Time to retool the electoral system
THE clear conclusion to be drawn from the 1988 election, even before it is held, is that the American presidential electoral system no longer works. Campaigns have managed to become both longer and less informative. They are dominated by contrived photo opportunities aimed at getting the proper sound bite on the evening television news. Candidates are like boxers, with handlers. Or like football teams, with coaches. Or like actors, with directors. The purpose is to keep the public from learning what the candidate is really like while at the same time painting a false picture of his opponent. This is the opposite of the proper objective of a campaign.
A recurring complaint of voters in 1988 has been that they don't know very much about the candidates, and that the electoral process is keeping them from learning instead of helping them. It is no wonder that voter turnout continues to decline.
The process clearly needs to be changed, but how? There is a strong presumption against tinkering with the United States Constitution. It has created what others have called a delicate balance that we disturb at our peril. But the way we elect a president has never worked the way the Founding Fathers intended it to. The original system broke down as early as 1800 and had to be replaced.
One of the ideas the constitutional convention seriously considered was election of the president by Congress. The idea is worth reviving, even (or especially) with the proviso that the president come from the ranks of senators and representatives.
Members of Congress would be choosing somebody they know intimately. They work closely with one another. They know who is strong and who is weak, who is venal and who is incorruptible, who is intellectually profound and who is shallow.
Vesting the election of the president in Congress would make it less likely that the White House and Capitol Hill would be controlled by different political parties. It would not end the possibility that the House and the Senate might be of different persuasions, or that midterm elections might change everything, but it would tend in that direction.
It would have the ancillary benefit of strengthening political parties. This would bring many advantages, not least an improvement in the functioning of Congress.
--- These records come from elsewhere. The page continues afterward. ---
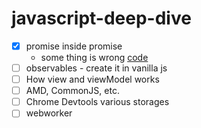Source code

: # javascript-deep-dive

- [x] promise inside promise
  - some thing is wrong [code](promise-inside-promise.js)
- [ ] observables - create it in vanilla js
- [ ] How view and viewModel works
- [ ] AMD, CommonJS, etc.
- [ ] Chrome Devtools various storages
- [ ] webworker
Finally, it would end the long trail of presidential primaries leading to meaningless nominating conventions. Above all, it would spare us the embarrassment of watching one candidate tour a flag factory while another rides around in a tank.
Several objections can legitimately be raised and deserve to be considered. First, by providing that the president must come from Congress, large numbers of able people - especially governors - are being excluded. The answer to this is to look at the record since World War II. Harry Truman, John Kennedy, Lyndon Johnson, Richard Nixon, and Gerald Ford all came from Congress. Dwight Eisenhower was sui generis. The country would have been better off without either of the former governors, Jimmy Carter and Ronald Reagan.
It might also be objected that ambitious members of Congress would distort the process by pandering to colleagues, or that the process might produce as presidents the same kind of people who are now congressional leaders, say Speaker Jim Wright or Senate majority leader Robert Byrd. The prospect of either of these in the White House does not inspire enthusiasm, but what about House majority leader Thomas Foley, or Senate minority leader Bob Dole, or his predecessor, Howard Baker? In practice, we might well find that Congress would choose its own leaders according to one set of criteria and a president according to another.
A third objection might be that congressional election of a president would remove the process too far from the people. Congress certainly wouldn't act without regard to the people, but the point has substance.
A compromise would be to provide for nomination of the candidates by Congress, followed by a short campaign and a popular election. In this scheme of things Republican members of Congress would select the Republican presidential nominee, and Democratic members would select the Democratic nominee. Both parties would act on the same day, no earlier than Sept. 15 and no later than Oct. 1 in election years. Each party would be appropriated the same amount of funds for campaigning.